■ What needs to be done
Could you copy every line from the material below in which "README" appears?

■ Data for the task
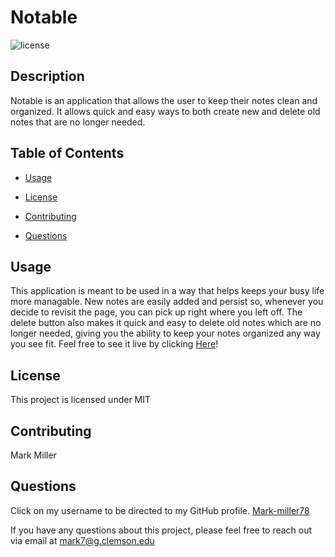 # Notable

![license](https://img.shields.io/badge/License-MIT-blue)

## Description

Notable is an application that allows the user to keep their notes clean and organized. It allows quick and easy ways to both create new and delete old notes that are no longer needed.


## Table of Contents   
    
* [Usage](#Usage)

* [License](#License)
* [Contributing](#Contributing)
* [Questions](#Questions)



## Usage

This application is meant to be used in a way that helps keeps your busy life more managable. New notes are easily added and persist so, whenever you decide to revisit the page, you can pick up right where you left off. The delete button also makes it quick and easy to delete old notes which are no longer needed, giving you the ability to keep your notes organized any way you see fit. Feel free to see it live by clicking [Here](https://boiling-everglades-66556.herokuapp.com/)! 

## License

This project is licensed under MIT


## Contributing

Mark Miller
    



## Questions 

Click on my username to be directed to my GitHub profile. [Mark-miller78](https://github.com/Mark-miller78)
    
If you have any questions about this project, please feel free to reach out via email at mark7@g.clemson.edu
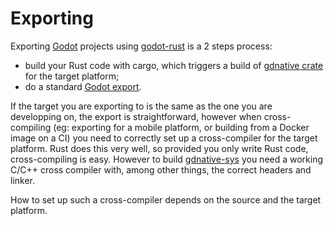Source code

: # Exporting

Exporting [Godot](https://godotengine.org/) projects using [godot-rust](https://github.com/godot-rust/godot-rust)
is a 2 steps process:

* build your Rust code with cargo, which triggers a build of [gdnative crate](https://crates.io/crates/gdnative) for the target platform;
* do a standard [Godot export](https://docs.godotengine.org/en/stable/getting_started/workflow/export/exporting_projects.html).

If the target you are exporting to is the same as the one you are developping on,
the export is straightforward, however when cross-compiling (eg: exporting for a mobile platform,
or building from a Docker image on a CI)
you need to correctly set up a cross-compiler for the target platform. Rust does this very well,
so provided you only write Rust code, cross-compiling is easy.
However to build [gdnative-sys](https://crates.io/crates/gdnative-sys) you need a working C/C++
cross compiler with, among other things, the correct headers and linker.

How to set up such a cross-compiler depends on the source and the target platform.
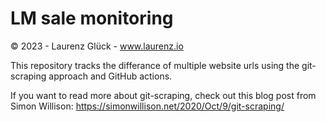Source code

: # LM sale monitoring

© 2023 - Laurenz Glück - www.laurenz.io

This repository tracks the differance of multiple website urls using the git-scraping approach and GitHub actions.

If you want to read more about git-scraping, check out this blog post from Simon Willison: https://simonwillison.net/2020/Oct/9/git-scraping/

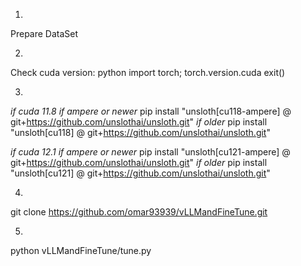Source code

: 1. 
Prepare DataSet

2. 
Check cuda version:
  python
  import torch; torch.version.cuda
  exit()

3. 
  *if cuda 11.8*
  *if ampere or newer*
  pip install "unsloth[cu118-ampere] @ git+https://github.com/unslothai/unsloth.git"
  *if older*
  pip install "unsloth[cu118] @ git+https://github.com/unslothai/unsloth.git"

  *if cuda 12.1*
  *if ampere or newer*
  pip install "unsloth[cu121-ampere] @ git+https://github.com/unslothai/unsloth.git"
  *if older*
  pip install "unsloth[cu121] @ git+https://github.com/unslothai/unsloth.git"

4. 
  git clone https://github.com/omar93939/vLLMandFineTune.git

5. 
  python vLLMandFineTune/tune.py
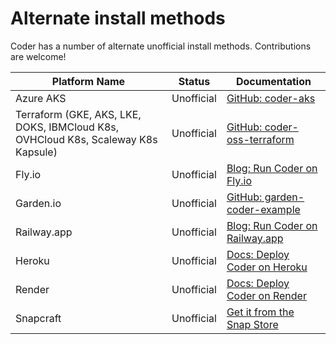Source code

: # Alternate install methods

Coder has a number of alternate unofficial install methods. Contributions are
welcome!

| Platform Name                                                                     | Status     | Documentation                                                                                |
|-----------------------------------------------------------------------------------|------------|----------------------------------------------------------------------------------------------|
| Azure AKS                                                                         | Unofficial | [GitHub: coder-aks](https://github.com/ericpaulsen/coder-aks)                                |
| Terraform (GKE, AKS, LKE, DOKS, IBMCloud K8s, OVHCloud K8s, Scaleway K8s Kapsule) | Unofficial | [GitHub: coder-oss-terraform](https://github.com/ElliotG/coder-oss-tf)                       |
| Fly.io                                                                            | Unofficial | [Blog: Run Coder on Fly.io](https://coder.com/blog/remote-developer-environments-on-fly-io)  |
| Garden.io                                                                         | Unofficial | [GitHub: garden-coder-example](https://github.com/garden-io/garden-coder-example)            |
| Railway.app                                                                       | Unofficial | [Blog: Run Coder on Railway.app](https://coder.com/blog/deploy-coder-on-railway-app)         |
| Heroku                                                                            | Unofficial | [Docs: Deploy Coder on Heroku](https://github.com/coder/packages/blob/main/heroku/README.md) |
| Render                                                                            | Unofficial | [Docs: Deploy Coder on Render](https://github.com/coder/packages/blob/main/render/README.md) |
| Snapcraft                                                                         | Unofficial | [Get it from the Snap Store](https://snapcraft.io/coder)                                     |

■ Exercise output
| Heroku                                                                            | Unofficial | [Docs: Deploy Coder on Heroku](https://github.com/coder/packages/blob/main/heroku/README.md) |
| Render                                                                            | Unofficial | [Docs: Deploy Coder on Render](https://github.com/coder/packages/blob/main/render/README.md) |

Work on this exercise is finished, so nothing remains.